Exercise brief.
Please restate the listing below in full, word for word.

■ ■ ■ ■ ■ ■ ■

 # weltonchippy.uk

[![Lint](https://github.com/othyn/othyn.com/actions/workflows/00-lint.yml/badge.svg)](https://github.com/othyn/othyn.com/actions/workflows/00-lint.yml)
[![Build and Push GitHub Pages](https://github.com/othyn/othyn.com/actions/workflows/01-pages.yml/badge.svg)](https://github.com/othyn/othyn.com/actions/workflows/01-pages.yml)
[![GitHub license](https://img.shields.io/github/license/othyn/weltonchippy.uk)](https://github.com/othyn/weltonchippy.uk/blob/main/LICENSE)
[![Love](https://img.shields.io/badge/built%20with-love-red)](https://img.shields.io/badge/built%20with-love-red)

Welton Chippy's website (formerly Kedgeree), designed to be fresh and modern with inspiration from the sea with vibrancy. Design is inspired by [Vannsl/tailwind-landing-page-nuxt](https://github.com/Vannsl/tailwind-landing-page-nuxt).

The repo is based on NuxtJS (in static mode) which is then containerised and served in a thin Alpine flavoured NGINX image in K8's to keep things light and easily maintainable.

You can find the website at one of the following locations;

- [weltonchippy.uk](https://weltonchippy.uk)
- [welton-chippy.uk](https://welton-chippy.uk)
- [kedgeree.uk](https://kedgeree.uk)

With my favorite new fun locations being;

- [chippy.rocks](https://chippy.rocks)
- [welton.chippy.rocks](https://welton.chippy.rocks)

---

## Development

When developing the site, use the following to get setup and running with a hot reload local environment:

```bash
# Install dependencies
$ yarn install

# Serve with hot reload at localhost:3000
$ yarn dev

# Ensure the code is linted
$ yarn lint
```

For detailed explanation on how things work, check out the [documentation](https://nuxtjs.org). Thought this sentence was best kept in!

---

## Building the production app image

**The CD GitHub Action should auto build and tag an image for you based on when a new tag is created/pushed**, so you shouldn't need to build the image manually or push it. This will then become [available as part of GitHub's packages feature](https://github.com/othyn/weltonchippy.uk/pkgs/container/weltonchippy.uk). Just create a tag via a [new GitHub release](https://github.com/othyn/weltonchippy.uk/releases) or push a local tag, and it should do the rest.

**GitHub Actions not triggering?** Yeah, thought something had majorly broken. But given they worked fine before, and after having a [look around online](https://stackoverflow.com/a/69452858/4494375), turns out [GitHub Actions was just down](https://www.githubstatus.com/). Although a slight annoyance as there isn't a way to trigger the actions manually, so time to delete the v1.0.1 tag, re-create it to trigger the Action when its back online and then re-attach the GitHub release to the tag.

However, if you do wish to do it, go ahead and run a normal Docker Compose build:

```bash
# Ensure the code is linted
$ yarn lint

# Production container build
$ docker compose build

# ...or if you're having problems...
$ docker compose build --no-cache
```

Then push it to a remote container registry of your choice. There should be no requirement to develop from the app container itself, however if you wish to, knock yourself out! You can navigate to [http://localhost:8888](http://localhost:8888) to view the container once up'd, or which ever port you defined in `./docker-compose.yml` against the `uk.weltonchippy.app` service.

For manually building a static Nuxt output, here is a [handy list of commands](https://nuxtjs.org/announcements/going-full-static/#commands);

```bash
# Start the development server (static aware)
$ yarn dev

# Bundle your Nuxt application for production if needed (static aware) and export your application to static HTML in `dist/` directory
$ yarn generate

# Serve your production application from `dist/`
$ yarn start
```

■ ■ ■ ■ ■ ■ ■

Answer to the problem.
 # weltonchippy.uk

[![Lint](https://github.com/othyn/othyn.com/actions/workflows/00-lint.yml/badge.svg)](https://github.com/othyn/othyn.com/actions/workflows/00-lint.yml)
[![Build and Push GitHub Pages](https://github.com/othyn/othyn.com/actions/workflows/01-pages.yml/badge.svg)](https://github.com/othyn/othyn.com/actions/workflows/01-pages.yml)
[![GitHub license](https://img.shields.io/github/license/othyn/weltonchippy.uk)](https://github.com/othyn/weltonchippy.uk/blob/main/LICENSE)
[![Love](https://img.shields.io/badge/built%20with-love-red)](https://img.shields.io/badge/built%20with-love-red)

Welton Chippy's website (formerly Kedgeree), designed to be fresh and modern with inspiration from the sea with vibrancy. Design is inspired by [Vannsl/tailwind-landing-page-nuxt](https://github.com/Vannsl/tailwind-landing-page-nuxt).

The repo is based on NuxtJS (in static mode) which is then containerised and served in a thin Alpine flavoured NGINX image in K8's to keep things light and easily maintainable.

You can find the website at one of the following locations;

- [weltonchippy.uk](https://weltonchippy.uk)
- [welton-chippy.uk](https://welton-chippy.uk)
- [kedgeree.uk](https://kedgeree.uk)

With my favorite new fun locations being;

- [chippy.rocks](https://chippy.rocks)
- [welton.chippy.rocks](https://welton.chippy.rocks)

---

## Development

When developing the site, use the following to get setup and running with a hot reload local environment:

```bash
# Install dependencies
$ yarn install

# Serve with hot reload at localhost:3000
$ yarn dev

# Ensure the code is linted
$ yarn lint
```

For detailed explanation on how things work, check out the [documentation](https://nuxtjs.org). Thought this sentence was best kept in!

---

## Building the production app image

**The CD GitHub Action should auto build and tag an image for you based on when a new tag is created/pushed**, so you shouldn't need to build the image manually or push it. This will then become [available as part of GitHub's packages feature](https://github.com/othyn/weltonchippy.uk/pkgs/container/weltonchippy.uk). Just create a tag via a [new GitHub release](https://github.com/othyn/weltonchippy.uk/releases) or push a local tag, and it should do the rest.

**GitHub Actions not triggering?** Yeah, thought something had majorly broken. But given they worked fine before, and after having a [look around online](https://stackoverflow.com/a/69452858/4494375), turns out [GitHub Actions was just down](https://www.githubstatus.com/). Although a slight annoyance as there isn't a way to trigger the actions manually, so time to delete the v1.0.1 tag, re-create it to trigger the Action when its back online and then re-attach the GitHub release to the tag.

However, if you do wish to do it, go ahead and run a normal Docker Compose build:

```bash
# Ensure the code is linted
$ yarn lint

# Production container build
$ docker compose build

# ...or if you're having problems...
$ docker compose build --no-cache
```

Then push it to a remote container registry of your choice. There should be no requirement to develop from the app container itself, however if you wish to, knock yourself out! You can navigate to [http://localhost:8888](http://localhost:8888) to view the container once up'd, or which ever port you defined in `./docker-compose.yml` against the `uk.weltonchippy.app` service.

For manually building a static Nuxt output, here is a [handy list of commands](https://nuxtjs.org/announcements/going-full-static/#commands);

```bash
# Start the development server (static aware)
$ yarn dev

# Bundle your Nuxt application for production if needed (static aware) and export your application to static HTML in `dist/` directory
$ yarn generate

# Serve your production application from `dist/`
$ yarn start
```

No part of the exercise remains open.